It’s a city of just over 40,000 people, about 17% of whom are African-American.

Rev. Dr. Michelle Rizer-Pool, who leads the congregation at Bethel AME, said she was shocked when notified by police about the alleged attempt.

“When I found out I drove to the church, went inside it and prayed and anointed my church and asked God to put a hedge of protection around us,” she said in a telephone interview.
“That was on Friday.
On Sunday, I tried to relay what was going on without a lot of emotion so that the congregants would remain calm …

“You know, I’ve been preaching for a while now about being on the battlefield, being a soldier in God’s army and that if you believe that God is in charge, he won’t allow hurt or harm to come your way.
One of my members told me, ‘You’ve been getting us ready.’
I guess I have.”

Rizer-Pool has pastored the church and its approximately 40 members since June 2018.
She said the congregation recently celebrated 118 years of service in the community.

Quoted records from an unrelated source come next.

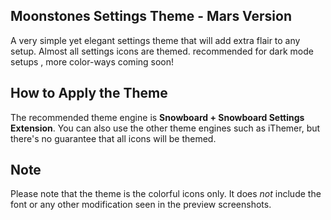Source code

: Moonstones Settings Theme - Mars Version
----------------------------------------

A very simple yet elegant settings theme that will add extra flair to any setup. Almost all settings icons are themed. recommended for dark mode setups , more color-ways coming soon!

How to Apply the Theme
----------------------

The recommended theme engine is **Snowboard + Snowboard Settings Extension**. You can also use the other theme engines such as iThemer, but there's no guarantee that all icons will be themed.

Note
----

Please note that the theme is the colorful icons only. It does *not* include the font or any other modification seen in the preview screenshots.

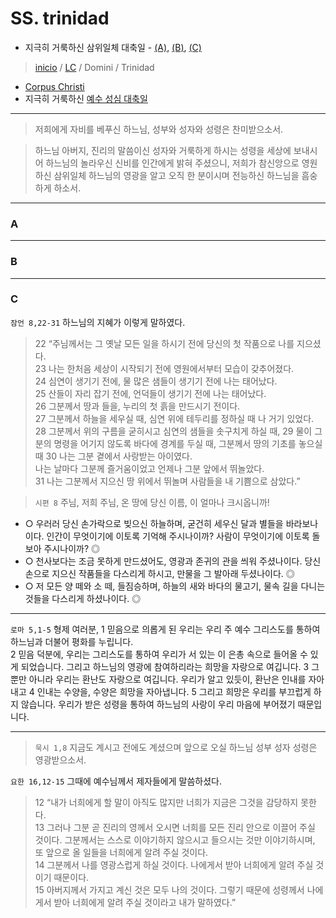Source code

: # SS. trinidad
- 지극히 거룩하신 삼위일체 대축일 - [(A)](#a), [(B)](#b), [(C)](#c)

> [inicio](../README.md) / [LC](../LC.md) / Domini / Trinidad

- [Corpus Christi](./corpus-christi.md)  
- 지극히 거룩하신 [예수 성심 대축일](./coeur.md)  

----

> 저희에게 자비를 베푸신 하느님, 성부와 성자와 성령은 찬미받으소서.

> 하느님 아버지, 진리의 말씀이신 성자와 거룩하게 하시는 성령을 세상에 보내시어 하느님의 놀라우신 신비를 인간에게 밝혀 주셨으니, 저희가 참신앙으로 영원하신 삼위일체 하느님의 영광을 알고 오직 한 분이시며 전능하신 하느님을 흠숭하게 하소서.

----

### A


----

### B


----

### C

`잠언 8,22-31` 하느님의 지혜가 이렇게 말하였다.  
> 22 “주님께서는 그 옛날 모든 일을 하시기 전에 당신의 첫 작품으로 나를 지으셨다.  
23 나는 한처음 세상이 시작되기 전에 영원에서부터 모습이 갖추어졌다.  
24 심연이 생기기 전에, 물 많은 샘들이 생기기 전에 나는 태어났다.  
25 산들이 자리 잡기 전에, 언덕들이 생기기 전에 나는 태어났다.  
26 그분께서 땅과 들을, 누리의 첫 흙을 만드시기 전이다.  
27 그분께서 하늘을 세우실 때, 심연 위에 테두리를 정하실 때 나 거기 있었다.  
28 그분께서 위의 구름을 굳히시고 심연의 샘들을 솟구치게 하실 때, 29 물이 그분의 명령을 어기지 않도록 바다에 경계를 두실 때, 그분께서 땅의 기초를 놓으실 때 30 나는 그분 곁에서 사랑받는 아이였다.  
나는 날마다 그분께 즐거움이었고 언제나 그분 앞에서 뛰놀았다.  
31 나는 그분께서 지으신 땅 위에서 뛰놀며 사람들을 내 기쁨으로 삼았다.”


> `시편 8` 주님, 저희 주님, 온 땅에 당신 이름, 이 얼마나 크시옵니까!
- ○ 우러러 당신 손가락으로 빚으신 하늘하며, 굳건히 세우신 달과 별들을 바라보나이다. 인간이 무엇이기에 이토록 기억해 주시나이까? 사람이 무엇이기에 이토록 돌보아 주시나이까? ◎
- ○ 천사보다는 조금 못하게 만드셨어도, 영광과 존귀의 관을 씌워 주셨나이다. 당신 손으로 지으신 작품들을 다스리게 하시고, 만물을 그 발아래 두셨나이다. ◎
- ○ 저 모든 양 떼와 소 떼, 들짐승하며, 하늘의 새와 바다의 물고기, 물속 길을 다니는 것들을 다스리게 하셨나이다. ◎

----

`로마 5,1-5` 형제 여러분, 1 믿음으로 의롭게 된 우리는 우리 주 예수 그리스도를 통하여 하느님과 더불어 평화를 누립니다.  
2 믿음 덕분에, 우리는 그리스도를 통하여 우리가 서 있는 이 은총 속으로 들어올 수 있게 되었습니다.
그리고 하느님의 영광에 참여하리라는 희망을 자랑으로 여깁니다.
3 그뿐만 아니라 우리는 환난도 자랑으로 여깁니다.
우리가 알고 있듯이, 환난은 인내를 자아내고
4 인내는 수양을, 수양은 희망을 자아냅니다.
5 그리고 희망은 우리를 부끄럽게 하지 않습니다.
우리가 받은 성령을 통하여
하느님의 사랑이 우리 마음에 부어졌기 때문입니다.

----

> `묵시 1,8` 지금도 계시고 전에도 계셨으며 앞으로 오실 하느님 성부 성자 성령은 영광받으소서.

`요한 16,12-15` 그때에 예수님께서 제자들에게 말씀하셨다.  
> 12 “내가 너희에게 할 말이 아직도 많지만 너희가 지금은 그것을 감당하지 못한다.  
13 그러나 그분 곧 진리의 영께서 오시면 너희를 모든 진리 안으로 이끌어 주실 것이다.
그분께서는 스스로 이야기하지 않으시고 들으시는 것만 이야기하시며, 또 앞으로 올 일들을 너희에게 알려 주실 것이다.  
14 그분께서 나를 영광스럽게 하실 것이다. 나에게서 받아 너희에게 알려 주실 것이기 때문이다.  
15 아버지께서 가지고 계신 것은 모두 나의 것이다. 그렇기 때문에 성령께서 나에게서 받아 너희에게 알려 주실 것이라고 내가 말하였다.”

“I had asked for active shooting training for the church prior to this but it never happened.
Still, I had done a few things to keep us as safe as possible like upgrading the security system, locking the back door and reminding our ushers, our first line of defense, just to be aware of people we don’t know,” she said.

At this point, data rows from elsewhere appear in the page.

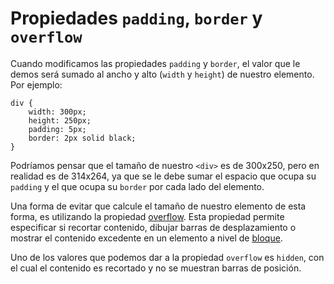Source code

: # Propiedades `padding`, `border` y `overflow`

Cuando modificamos las propiedades `padding` y `border`, el valor que le demos será sumado al ancho y alto (`width` y `height`) de nuestro elemento. Por ejemplo:

>

    div {
        width: 300px;
        height: 250px;
        padding: 5px;
        border: 2px solid black;
    }

Podríamos pensar que el tamaño de nuestro `<div>` es de 300x250, pero en realidad es de 314x264, ya que se le debe sumar el espacio que ocupa su `padding` y el que ocupa su `border` por cada lado del elemento.

Una forma de evitar que calcule el tamaño de nuestro elemento de esta forma, es utilizando la propiedad [overflow][1]. Esta propiedad permite especificar si recortar contenido, dibujar barras de desplazamiento o mostrar el contenido excedente en un elemento a nivel de [bloque][2].

Uno de los valores que podemos dar a la propiedad `overflow` es `hidden`, con el cual el contenido es recortado y no se muestran barras de posición.

[1]: https://developer.mozilla.org/es/docs/Web/CSS/overflow
[2]: https://developer.mozilla.org/es/docs/Web/HTML/Block-level_elements
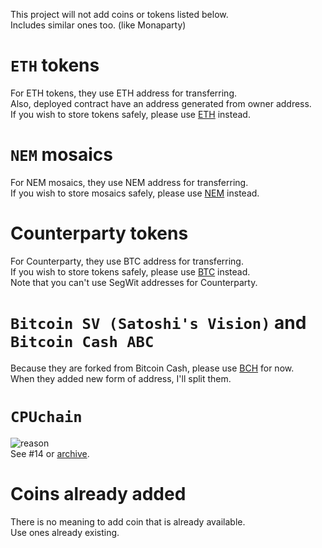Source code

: This project will not add coins or tokens listed below.    
Includes similar ones too. (like Monaparty)

# `ETH` tokens
For ETH tokens, they use ETH address for transferring.   
Also, deployed contract have an address generated from owner address.    
If you wish to store tokens safely, please use [ETH](https://nao20010128nao.github.io/WalletGenerator.net/?currency=Ethereum) instead.

# `NEM` mosaics
For NEM mosaics, they use NEM address for transferring.    
If you wish to store mosaics safely, please use [NEM](https://nao20010128nao.github.io/WalletGenerator.net/?currency=NEM) instead.

# Counterparty tokens
For Counterparty, they use BTC address for transferring.   
If you wish to store tokens safely, please use [BTC](https://nao20010128nao.github.io/WalletGenerator.net/?currency=Bitcoin) instead.    
Note that you can't use SegWit addresses for Counterparty.

# `Bitcoin SV (Satoshi's Vision)` and `Bitcoin Cash ABC`
Because they are forked from Bitcoin Cash, please use [BCH](https://nao20010128nao.github.io/WalletGenerator.net/?currency=BitcoinCash) for now.    
When they added new form of address, I'll split them.

# `CPUchain`
![reason](https://archive.is/BjLbz/1187fcd0eb9915e882c762c58ddc6bc8d6c7c4b8.jpg)     
See #14 or [archive](http://archive.is/wZQxy).

# Coins already added
There is no meaning to add coin that is already available.    
Use ones already existing.
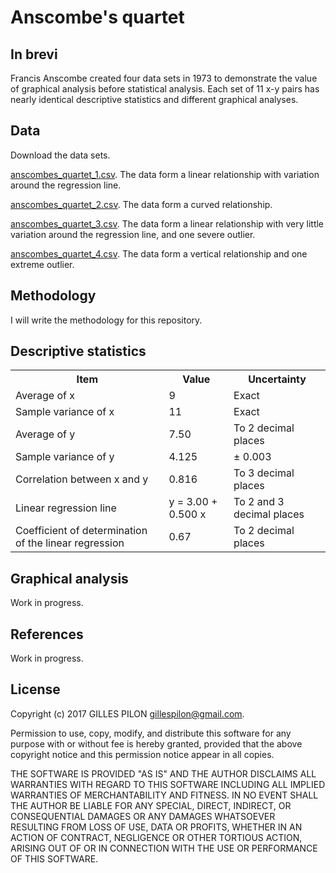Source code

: # Anscombe's quartet

## In brevi

Francis Anscombe created four data sets in 1973 to demonstrate the value of graphical analysis before statistical analysis. Each set of 11 x-y pairs has nearly identical descriptive statistics and different graphical analyses.

## Data

Download the data sets.

[anscombes_quartet_1.csv](https://drive.google.com/open?id=0BzrdQfHR2I5DQXNaMU83Yjljb1U). The data form a linear relationship with variation around the regression line.

[anscombes_quartet_2.csv](https://drive.google.com/open?id=0BzrdQfHR2I5DcVE4QlA3OWx0eEE). The data form a curved relationship.

[anscombes_quartet_3.csv](https://drive.google.com/open?id=0BzrdQfHR2I5DUXljMHRhend6d28). The data form a linear relationship with very little variation around the regression line, and one severe outlier.

[anscombes_quartet_4.csv](https://drive.google.com/open?id=0BzrdQfHR2I5DTzZtUnVrTWJWUmc). The data form a vertical relationship and one extreme outlier.

## Methodology

I will write the methodology for this repository.

## Descriptive statistics

<table>
<tr>
<th>Item</th>
<th>Value</th>
<th>Uncertainty</th>
</tr>
<tr>
<td>Average of x</td>
<td>9</td>
<td>Exact</td>
</tr>
<tr>
<td>Sample variance of x</td>
<td>11</td>
<td>Exact</td>
</tr>
<tr>
<td>Average of y</td>
<td>7.50</td>
<td>To 2 decimal places</td>
</tr>
<tr>
<td>Sample variance of y</td>
<td>4.125</td>
<td>&plusmn; 0.003</td>
</tr>
<tr>
<td>Correlation between x and y</td>
<td>0.816</td>
<td>To 3 decimal places</td>
</tr>
<tr>
<td>Linear regression line</td>
<td>y = 3.00 + 0.500 x</td>
<td>To 2 and 3 decimal places</td>
</tr>
<tr>
<td>Coefficient of determination of the linear regression</td>
<td>0.67</td>
<td>To 2 decimal places</td>
</tr>
</table>

## Graphical analysis

Work in progress.

## References

Work in progress.

## License

Copyright (c) 2017 GILLES PILON <gillespilon@gmail.com>.

Permission to use, copy, modify, and distribute this software for any purpose with or without fee is hereby granted, provided that the above copyright notice and this permission notice appear in all copies.

THE SOFTWARE IS PROVIDED "AS IS" AND THE AUTHOR DISCLAIMS ALL WARRANTIES WITH REGARD TO THIS SOFTWARE INCLUDING ALL IMPLIED WARRANTIES OF MERCHANTABILITY AND FITNESS. IN NO EVENT SHALL THE AUTHOR BE LIABLE FOR ANY SPECIAL, DIRECT, INDIRECT, OR CONSEQUENTIAL DAMAGES OR ANY DAMAGES WHATSOEVER RESULTING FROM LOSS OF USE, DATA OR PROFITS, WHETHER IN AN ACTION OF CONTRACT, NEGLIGENCE OR OTHER TORTIOUS ACTION, ARISING OUT OF OR IN CONNECTION WITH THE USE OR PERFORMANCE OF THIS SOFTWARE.

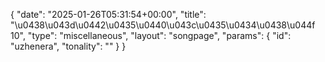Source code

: {
    "date": "2025-01-26T05:31:54+00:00",
    "title": "\u0438\u043d\u0442\u0435\u0440\u043c\u0435\u0434\u0438\u044f 10",
    "type": "miscellaneous",
    "layout": "songpage",
    "params": {
        "id": "uzhenera",
        "tonality": ""
    }
}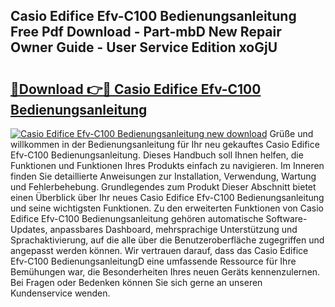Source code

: ## Casio Edifice Efv-C100 Bedienungsanleitung Free Pdf Download - Part-mbD New Repair Owner Guide - User Service Edition xoGjU

# <h2><a href="http://df2h01.blite.top/?on=Casio+Edifice+Efv-C100+Bedienungsanleitung">🔗Download 👉🔴 Casio Edifice Efv-C100 Bedienungsanleitung</a></h2>

[![Casio Edifice Efv-C100 Bedienungsanleitung new download](https://i.imgur.com/lujVjoI.png)](http://df2h01.blite.top/?on=Casio+Edifice+Efv-C100+Bedienungsanleitung)
Grüße und willkommen in der Bedienungsanleitung für Ihr neu gekauftes Casio Edifice Efv-C100 Bedienungsanleitung. Dieses Handbuch soll Ihnen helfen, die Funktionen und Funktionen Ihres Produkts einfach zu navigieren. Im Inneren finden Sie detaillierte Anweisungen zur Installation, Verwendung, Wartung und Fehlerbehebung. Grundlegendes zum Produkt Dieser Abschnitt bietet einen Überblick über Ihr neues Casio Edifice Efv-C100 Bedienungsanleitung und seine wichtigsten Funktionen. Zu den erweiterten Funktionen von Casio Edifice Efv-C100 Bedienungsanleitung gehören automatische Software-Updates, anpassbares Dashboard, mehrsprachige Unterstützung und Sprachaktivierung, auf die alle über die Benutzeroberfläche zugegriffen und angepasst werden können. Wir vertrauen darauf, dass das Casio Edifice Efv-C100 BedienungsanleitungD eine umfassende Ressource für Ihre Bemühungen war, die Besonderheiten Ihres neuen Geräts kennenzulernen. Bei Fragen oder Bedenken können Sie sich gerne an unseren Kundenservice wenden.
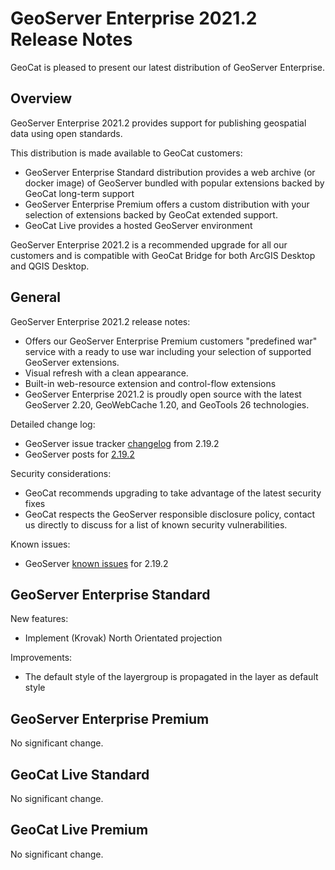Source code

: GeoServer Enterprise 2021.2 Release Notes
=========================================

GeoCat is pleased to present our latest distribution of GeoServer Enterprise.

Overview
--------

GeoServer Enterprise 2021.2 provides support for publishing geospatial data using open standards.

This distribution is made available to GeoCat customers:

* GeoServer Enterprise Standard distribution provides a web archive (or docker image) of GeoServer bundled with popular extensions backed by GeoCat long-term support
* GeoServer Enterprise Premium offers a custom distribution with your selection of extensions backed by GeoCat extended support.
* GeoCat Live provides a hosted GeoServer environment

GeoServer Enterprise 2021.2 is a recommended upgrade for all our customers and is compatible with GeoCat Bridge for both ArcGIS Desktop and QGIS Desktop.

General
-------

GeoServer Enterprise 2021.2 release notes:

* Offers our GeoServer Enterprise Premium customers "predefined war" service with a ready to use war including your selection of supported GeoServer extensions.
* Visual refresh with a clean appearance.
* Built-in web-resource extension and control-flow extensions
* GeoServer Enterprise 2021.2 is proudly open source with the latest GeoServer 2.20, GeoWebCache 1.20, and GeoTools 26 technologies. 

Detailed change log:

* GeoServer issue tracker [changelog](https://osgeo-org.atlassian.net/browse/GEOS-9955?jql=project%20%3D%20GEOS%20AND%20fixVersion%20in%20(2.19-RC%2C2.19.0%2C2.19.1)%20AND%20fixVersion%20not%20in%20(2.19.2)%20AND%20status%20not%20in%20(Open)%20ORDER%20BY%20issuetype%20DESC) from 2.19.2
* GeoServer posts for
[2.19.2](http://geoserver.org/announcements/2021/07/18/geoserver-2-19-2-released.html)

Security considerations:

* GeoCat recommends upgrading to take advantage of the latest security fixes
* GeoCat respects the GeoServer responsible disclosure policy, contact us directly to discuss for a list of known security vulnerabilities. 

Known issues:

* GeoServer [known issues](https://osgeo-org.atlassian.net/issues/?jql=project%20%3D%20GEOS%20AND%20NOT(%20%20affectedVersion%20is%20EMPTY)%20AND%20affectedVersion%20%3C%3D%202.19.2%20%20AND%20fixVersion%20%3C%3D%202.19.2%20AND%20affectedVersion%20%3E%3D%202.19.2) for 2.19.2

GeoServer Enterprise Standard
-----------------------------

New features:

* Implement (Krovak) North Orientated projection

Improvements:

* The default style of the layergroup is propagated in the layer as default style

GeoServer Enterprise Premium
----------------------------

No significant change.

GeoCat Live Standard
--------------------

No significant change.

GeoCat Live Premium
-------------------

No significant change.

The South has a long history of black churches being bombed, burned and shot up.

White supremacist Dylann Roof fatally shot nine black church members during their Bible study lesson at Emanuel AME Church in Charleston, South Carolina, in June 2015.
Roof later told FBI agents he had hoped the killings would start a race war.

More recently, the white son of a sheriff’s deputy was arrested in April and accused of setting fires that destroyed three black churches in rural Louisiana.
Holden Matthews is awaiting trial on arson and hate crimes charges in the Louisiana church burnings.